This design attempts to solve the problem of ensuring that txs are made available to the network.


## Introduction

There are 3 primary actors on the Aztec Network.

1. Full Nodes, these participate in gossiping and usually provide RPC endpoints for clients.
2. Validators, these are full nodes that additionally propose and validate new blocks. Validators are organised into committees of 48. Every slot (currently 3 ETH slots) a committee member proposes a block and sends this proposal to the rest of the committee for attestation.
3. Provers, these are full nodes that also orchestrate the proving of epochs (batches of previously proposed blocks).

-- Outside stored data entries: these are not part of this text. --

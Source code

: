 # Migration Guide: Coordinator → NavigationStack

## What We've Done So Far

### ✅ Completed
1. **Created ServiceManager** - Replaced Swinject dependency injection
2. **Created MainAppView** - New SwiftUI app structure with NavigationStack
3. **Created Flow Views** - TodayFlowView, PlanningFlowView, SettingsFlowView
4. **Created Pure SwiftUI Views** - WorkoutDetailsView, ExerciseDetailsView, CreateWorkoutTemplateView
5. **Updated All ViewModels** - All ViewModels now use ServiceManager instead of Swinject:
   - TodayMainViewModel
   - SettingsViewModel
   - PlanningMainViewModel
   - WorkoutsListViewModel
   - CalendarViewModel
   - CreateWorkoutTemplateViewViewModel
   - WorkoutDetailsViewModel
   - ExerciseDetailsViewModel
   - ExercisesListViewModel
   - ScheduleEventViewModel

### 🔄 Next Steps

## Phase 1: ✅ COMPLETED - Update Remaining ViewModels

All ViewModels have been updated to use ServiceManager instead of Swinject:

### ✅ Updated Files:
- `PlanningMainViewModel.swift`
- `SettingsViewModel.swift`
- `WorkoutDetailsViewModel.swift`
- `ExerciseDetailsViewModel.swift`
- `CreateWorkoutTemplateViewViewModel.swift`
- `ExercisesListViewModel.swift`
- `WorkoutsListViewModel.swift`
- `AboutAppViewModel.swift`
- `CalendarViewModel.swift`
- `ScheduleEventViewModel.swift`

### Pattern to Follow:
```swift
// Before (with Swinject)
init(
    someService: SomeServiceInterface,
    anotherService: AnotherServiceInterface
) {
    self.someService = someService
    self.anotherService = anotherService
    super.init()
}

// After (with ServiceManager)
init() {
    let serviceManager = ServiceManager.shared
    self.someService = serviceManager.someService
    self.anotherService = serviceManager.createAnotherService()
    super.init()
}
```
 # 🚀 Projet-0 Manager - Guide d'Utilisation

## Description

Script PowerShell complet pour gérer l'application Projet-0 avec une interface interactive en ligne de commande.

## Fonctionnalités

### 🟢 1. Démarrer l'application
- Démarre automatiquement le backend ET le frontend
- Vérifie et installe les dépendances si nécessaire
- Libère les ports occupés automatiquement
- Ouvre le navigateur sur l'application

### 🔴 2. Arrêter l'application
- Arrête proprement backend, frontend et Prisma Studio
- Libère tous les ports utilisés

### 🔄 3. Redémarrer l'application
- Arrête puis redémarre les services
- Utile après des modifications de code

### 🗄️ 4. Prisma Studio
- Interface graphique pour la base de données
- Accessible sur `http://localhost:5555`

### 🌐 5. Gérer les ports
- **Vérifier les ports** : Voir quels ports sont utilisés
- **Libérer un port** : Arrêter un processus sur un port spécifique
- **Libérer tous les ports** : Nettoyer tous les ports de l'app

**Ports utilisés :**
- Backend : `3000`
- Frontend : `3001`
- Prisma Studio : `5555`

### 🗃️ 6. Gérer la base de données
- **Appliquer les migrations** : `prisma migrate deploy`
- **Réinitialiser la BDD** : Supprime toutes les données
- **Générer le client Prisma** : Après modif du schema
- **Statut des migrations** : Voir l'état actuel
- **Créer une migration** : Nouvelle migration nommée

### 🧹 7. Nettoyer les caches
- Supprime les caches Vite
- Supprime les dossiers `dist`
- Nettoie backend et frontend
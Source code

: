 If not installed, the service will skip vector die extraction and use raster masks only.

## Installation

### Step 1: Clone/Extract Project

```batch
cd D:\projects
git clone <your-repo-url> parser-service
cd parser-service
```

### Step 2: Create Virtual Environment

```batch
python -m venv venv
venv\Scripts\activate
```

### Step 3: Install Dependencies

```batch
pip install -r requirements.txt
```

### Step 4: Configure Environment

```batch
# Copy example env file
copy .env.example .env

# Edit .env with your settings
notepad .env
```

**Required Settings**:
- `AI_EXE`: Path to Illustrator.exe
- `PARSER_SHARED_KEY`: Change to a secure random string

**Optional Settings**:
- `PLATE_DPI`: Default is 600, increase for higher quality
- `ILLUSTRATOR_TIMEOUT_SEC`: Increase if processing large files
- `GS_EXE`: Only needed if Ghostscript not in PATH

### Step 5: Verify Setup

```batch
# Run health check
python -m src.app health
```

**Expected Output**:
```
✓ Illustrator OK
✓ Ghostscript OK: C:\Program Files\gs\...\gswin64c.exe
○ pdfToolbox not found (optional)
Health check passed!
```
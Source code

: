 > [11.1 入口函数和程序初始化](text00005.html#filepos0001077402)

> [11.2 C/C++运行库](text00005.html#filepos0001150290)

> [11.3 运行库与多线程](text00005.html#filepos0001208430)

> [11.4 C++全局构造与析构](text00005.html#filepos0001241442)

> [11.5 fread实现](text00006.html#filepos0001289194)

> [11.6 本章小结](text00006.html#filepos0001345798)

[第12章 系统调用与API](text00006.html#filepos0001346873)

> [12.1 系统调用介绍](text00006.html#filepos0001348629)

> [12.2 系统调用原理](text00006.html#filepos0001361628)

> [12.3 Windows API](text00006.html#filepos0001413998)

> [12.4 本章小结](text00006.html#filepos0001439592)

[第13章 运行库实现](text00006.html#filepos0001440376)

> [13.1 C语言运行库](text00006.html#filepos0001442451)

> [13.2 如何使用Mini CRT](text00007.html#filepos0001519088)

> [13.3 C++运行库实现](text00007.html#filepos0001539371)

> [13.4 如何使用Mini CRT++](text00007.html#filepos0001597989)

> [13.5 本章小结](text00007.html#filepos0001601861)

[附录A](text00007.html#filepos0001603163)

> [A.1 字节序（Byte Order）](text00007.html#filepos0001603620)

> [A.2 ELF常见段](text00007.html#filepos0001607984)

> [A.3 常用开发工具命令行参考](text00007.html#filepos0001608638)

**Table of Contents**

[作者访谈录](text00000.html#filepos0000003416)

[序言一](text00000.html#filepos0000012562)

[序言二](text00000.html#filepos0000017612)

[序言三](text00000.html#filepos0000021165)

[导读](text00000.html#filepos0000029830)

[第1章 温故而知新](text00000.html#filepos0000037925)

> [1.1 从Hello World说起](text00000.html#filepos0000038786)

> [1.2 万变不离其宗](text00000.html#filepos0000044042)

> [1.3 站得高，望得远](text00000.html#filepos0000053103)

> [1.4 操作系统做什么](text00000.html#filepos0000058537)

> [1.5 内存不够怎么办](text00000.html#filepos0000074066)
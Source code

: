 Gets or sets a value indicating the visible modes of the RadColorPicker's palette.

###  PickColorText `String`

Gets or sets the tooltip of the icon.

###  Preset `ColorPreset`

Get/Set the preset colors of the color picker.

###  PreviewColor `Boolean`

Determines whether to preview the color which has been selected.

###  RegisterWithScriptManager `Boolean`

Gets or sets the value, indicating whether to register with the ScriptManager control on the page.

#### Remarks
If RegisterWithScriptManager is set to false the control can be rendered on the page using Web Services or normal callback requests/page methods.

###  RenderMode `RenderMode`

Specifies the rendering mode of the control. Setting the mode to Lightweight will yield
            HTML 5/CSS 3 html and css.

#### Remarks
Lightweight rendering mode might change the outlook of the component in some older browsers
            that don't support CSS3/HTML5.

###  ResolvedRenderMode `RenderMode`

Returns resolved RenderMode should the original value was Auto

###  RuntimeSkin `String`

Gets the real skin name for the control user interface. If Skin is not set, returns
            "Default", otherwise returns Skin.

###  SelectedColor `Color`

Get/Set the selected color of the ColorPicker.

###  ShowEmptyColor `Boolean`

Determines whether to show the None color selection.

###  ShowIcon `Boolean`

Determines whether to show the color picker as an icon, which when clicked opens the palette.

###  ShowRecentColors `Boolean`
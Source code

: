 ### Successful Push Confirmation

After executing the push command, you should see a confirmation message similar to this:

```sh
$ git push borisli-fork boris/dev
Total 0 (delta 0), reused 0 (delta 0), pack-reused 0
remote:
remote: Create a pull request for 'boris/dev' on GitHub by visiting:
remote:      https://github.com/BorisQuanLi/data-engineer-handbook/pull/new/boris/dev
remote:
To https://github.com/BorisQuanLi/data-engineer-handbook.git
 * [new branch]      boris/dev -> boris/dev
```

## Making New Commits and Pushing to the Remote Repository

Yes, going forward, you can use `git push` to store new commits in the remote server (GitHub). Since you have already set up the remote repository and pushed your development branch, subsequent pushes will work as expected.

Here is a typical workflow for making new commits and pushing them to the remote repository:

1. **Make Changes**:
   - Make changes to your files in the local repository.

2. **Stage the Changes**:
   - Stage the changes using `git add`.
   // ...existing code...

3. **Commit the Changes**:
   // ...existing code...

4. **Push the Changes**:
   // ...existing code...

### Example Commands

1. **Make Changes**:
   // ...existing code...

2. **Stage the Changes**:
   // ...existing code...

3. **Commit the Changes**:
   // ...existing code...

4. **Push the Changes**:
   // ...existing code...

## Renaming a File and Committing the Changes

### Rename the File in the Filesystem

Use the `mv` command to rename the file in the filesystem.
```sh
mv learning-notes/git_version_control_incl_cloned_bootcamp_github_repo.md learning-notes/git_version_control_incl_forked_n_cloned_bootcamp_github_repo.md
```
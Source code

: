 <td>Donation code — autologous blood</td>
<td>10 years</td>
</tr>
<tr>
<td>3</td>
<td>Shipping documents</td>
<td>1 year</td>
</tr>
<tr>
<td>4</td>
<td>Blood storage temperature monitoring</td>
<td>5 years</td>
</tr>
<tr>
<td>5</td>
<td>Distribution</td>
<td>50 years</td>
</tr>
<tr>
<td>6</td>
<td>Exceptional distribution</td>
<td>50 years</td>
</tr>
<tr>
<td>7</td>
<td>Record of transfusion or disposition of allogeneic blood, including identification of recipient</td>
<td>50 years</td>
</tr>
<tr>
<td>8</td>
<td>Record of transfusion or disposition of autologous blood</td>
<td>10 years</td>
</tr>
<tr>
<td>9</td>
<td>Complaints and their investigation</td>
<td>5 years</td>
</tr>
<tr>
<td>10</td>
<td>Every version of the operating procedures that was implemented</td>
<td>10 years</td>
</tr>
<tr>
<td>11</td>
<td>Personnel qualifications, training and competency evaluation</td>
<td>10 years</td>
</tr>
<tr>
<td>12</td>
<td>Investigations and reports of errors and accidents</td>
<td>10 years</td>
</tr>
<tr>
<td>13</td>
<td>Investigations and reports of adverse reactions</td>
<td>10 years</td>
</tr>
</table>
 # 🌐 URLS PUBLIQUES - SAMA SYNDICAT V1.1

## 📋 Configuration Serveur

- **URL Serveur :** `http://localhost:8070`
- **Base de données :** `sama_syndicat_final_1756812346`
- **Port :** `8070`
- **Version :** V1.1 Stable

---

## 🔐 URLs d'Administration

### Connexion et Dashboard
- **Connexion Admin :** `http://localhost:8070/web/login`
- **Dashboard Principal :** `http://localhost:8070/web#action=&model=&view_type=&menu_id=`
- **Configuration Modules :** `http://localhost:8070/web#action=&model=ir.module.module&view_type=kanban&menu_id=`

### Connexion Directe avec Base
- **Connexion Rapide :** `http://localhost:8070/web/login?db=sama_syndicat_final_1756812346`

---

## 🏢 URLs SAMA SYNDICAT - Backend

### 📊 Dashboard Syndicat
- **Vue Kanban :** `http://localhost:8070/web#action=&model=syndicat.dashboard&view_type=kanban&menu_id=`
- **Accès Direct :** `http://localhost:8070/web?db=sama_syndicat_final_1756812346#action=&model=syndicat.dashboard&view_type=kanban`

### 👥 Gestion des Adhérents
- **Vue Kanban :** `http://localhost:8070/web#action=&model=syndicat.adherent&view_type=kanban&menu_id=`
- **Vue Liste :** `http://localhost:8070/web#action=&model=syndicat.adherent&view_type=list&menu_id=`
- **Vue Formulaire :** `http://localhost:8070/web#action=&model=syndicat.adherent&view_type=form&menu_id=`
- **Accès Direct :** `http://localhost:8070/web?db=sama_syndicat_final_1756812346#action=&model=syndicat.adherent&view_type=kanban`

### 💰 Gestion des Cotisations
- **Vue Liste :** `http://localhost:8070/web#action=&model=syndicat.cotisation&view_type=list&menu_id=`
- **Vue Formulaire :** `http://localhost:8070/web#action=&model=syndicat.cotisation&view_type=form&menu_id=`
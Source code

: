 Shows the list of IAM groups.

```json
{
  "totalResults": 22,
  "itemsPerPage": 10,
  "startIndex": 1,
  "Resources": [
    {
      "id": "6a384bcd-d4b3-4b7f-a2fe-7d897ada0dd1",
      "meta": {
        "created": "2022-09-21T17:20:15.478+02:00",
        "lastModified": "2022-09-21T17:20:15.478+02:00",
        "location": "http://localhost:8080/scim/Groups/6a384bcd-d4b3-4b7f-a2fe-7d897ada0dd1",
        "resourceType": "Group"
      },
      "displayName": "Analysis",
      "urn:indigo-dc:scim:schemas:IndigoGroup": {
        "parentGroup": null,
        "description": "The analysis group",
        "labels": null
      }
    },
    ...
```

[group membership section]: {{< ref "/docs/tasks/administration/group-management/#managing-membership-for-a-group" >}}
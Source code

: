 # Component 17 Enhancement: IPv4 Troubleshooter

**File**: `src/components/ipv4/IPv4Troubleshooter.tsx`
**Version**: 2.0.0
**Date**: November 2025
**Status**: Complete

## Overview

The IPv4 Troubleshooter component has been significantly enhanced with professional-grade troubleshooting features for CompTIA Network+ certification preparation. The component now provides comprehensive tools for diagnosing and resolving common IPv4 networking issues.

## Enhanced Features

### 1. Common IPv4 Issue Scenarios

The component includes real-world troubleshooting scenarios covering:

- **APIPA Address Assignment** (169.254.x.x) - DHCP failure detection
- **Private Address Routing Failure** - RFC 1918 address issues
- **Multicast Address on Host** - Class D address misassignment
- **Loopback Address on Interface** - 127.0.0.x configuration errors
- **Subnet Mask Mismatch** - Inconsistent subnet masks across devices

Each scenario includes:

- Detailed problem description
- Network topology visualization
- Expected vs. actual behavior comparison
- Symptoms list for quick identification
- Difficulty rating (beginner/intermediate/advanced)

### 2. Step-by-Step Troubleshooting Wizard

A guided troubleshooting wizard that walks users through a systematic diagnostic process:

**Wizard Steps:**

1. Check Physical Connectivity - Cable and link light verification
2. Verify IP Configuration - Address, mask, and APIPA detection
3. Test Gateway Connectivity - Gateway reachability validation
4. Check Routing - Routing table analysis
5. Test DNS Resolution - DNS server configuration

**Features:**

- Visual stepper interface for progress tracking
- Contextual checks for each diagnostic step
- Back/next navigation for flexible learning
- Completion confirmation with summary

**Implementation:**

The network needs to ensure that txs are made available to validators and provers. From this we can derive a set of requirements:

1. Proposers are assumed to already have access to the transactions they are including in the block.
2. Validators need to have access to the transactions to re-execute and attest to the block. This needs to be achieved in a short period of time, validators have in the order of 10 seconds to attest to a block.
3. Provers also require transactions for re-executing and proving the epoch. This is less time critical as proving is performed over the course of 2 epochs.
4. Additionally, both validators and provers need to verify the proofs that accompany the transactions, these proofs dominate the size of the transaction payload.
5. From a network perspective, we are satisfied with 66% of validators successfully re-executing and attesting to a block. The network only requires 1 prover to submit a proof of an epoch.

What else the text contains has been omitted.